[What the task asks] When you transcribe the entries below, keep the wording exact and omit the pictures.

[Collection entries]
● ● ● ● ● ● ●
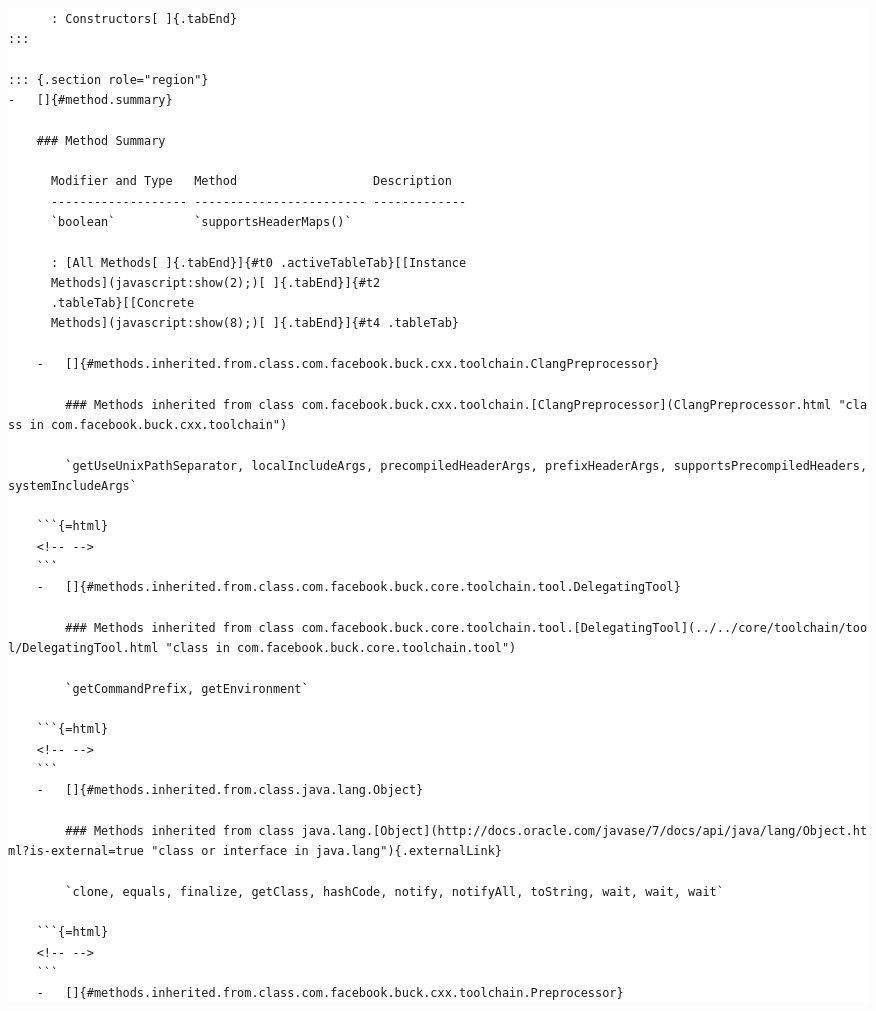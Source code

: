           : Constructors[ ]{.tabEnd}
    :::

    ::: {.section role="region"}
    -   []{#method.summary}

        ### Method Summary

          Modifier and Type   Method                   Description
          ------------------- ------------------------ -------------
          `boolean`           `supportsHeaderMaps()`    

          : [All Methods[ ]{.tabEnd}]{#t0 .activeTableTab}[[Instance
          Methods](javascript:show(2);)[ ]{.tabEnd}]{#t2
          .tableTab}[[Concrete
          Methods](javascript:show(8);)[ ]{.tabEnd}]{#t4 .tableTab}

        -   []{#methods.inherited.from.class.com.facebook.buck.cxx.toolchain.ClangPreprocessor}

            ### Methods inherited from class com.facebook.buck.cxx.toolchain.[ClangPreprocessor](ClangPreprocessor.html "class in com.facebook.buck.cxx.toolchain")

            `getUseUnixPathSeparator, localIncludeArgs, precompiledHeaderArgs, prefixHeaderArgs, supportsPrecompiledHeaders, systemIncludeArgs`

        ```{=html}
        <!-- -->
        ```
        -   []{#methods.inherited.from.class.com.facebook.buck.core.toolchain.tool.DelegatingTool}

            ### Methods inherited from class com.facebook.buck.core.toolchain.tool.[DelegatingTool](../../core/toolchain/tool/DelegatingTool.html "class in com.facebook.buck.core.toolchain.tool")

            `getCommandPrefix, getEnvironment`

        ```{=html}
        <!-- -->
        ```
        -   []{#methods.inherited.from.class.java.lang.Object}

            ### Methods inherited from class java.lang.[Object](http://docs.oracle.com/javase/7/docs/api/java/lang/Object.html?is-external=true "class or interface in java.lang"){.externalLink}

            `clone, equals, finalize, getClass, hashCode, notify, notifyAll, toString, wait, wait, wait`

        ```{=html}
        <!-- -->
        ```
        -   []{#methods.inherited.from.class.com.facebook.buck.cxx.toolchain.Preprocessor}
● ● ● ● ● ● ●
[Written solution]
Source code

:           : Constructors[ ]{.tabEnd}
    :::

    ::: {.section role="region"}
    -   []{#method.summary}

        ### Method Summary

          Modifier and Type   Method                   Description
          ------------------- ------------------------ -------------
          `boolean`           `supportsHeaderMaps()`    

          : [All Methods[ ]{.tabEnd}]{#t0 .activeTableTab}[[Instance
          Methods](javascript:show(2);)[ ]{.tabEnd}]{#t2
          .tableTab}[[Concrete
          Methods](javascript:show(8);)[ ]{.tabEnd}]{#t4 .tableTab}

        -   []{#methods.inherited.from.class.com.facebook.buck.cxx.toolchain.ClangPreprocessor}

            ### Methods inherited from class com.facebook.buck.cxx.toolchain.[ClangPreprocessor](ClangPreprocessor.html "class in com.facebook.buck.cxx.toolchain")

            `getUseUnixPathSeparator, localIncludeArgs, precompiledHeaderArgs, prefixHeaderArgs, supportsPrecompiledHeaders, systemIncludeArgs`

        ```{=html}
        <!-- -->
        ```
        -   []{#methods.inherited.from.class.com.facebook.buck.core.toolchain.tool.DelegatingTool}

            ### Methods inherited from class com.facebook.buck.core.toolchain.tool.[DelegatingTool](../../core/toolchain/tool/DelegatingTool.html "class in com.facebook.buck.core.toolchain.tool")

            `getCommandPrefix, getEnvironment`

        ```{=html}
        <!-- -->
        ```
        -   []{#methods.inherited.from.class.java.lang.Object}

            ### Methods inherited from class java.lang.[Object](http://docs.oracle.com/javase/7/docs/api/java/lang/Object.html?is-external=true "class or interface in java.lang"){.externalLink}

            `clone, equals, finalize, getClass, hashCode, notify, notifyAll, toString, wait, wait, wait`

        ```{=html}
        <!-- -->
        ```
        -   []{#methods.inherited.from.class.com.facebook.buck.cxx.toolchain.Preprocessor}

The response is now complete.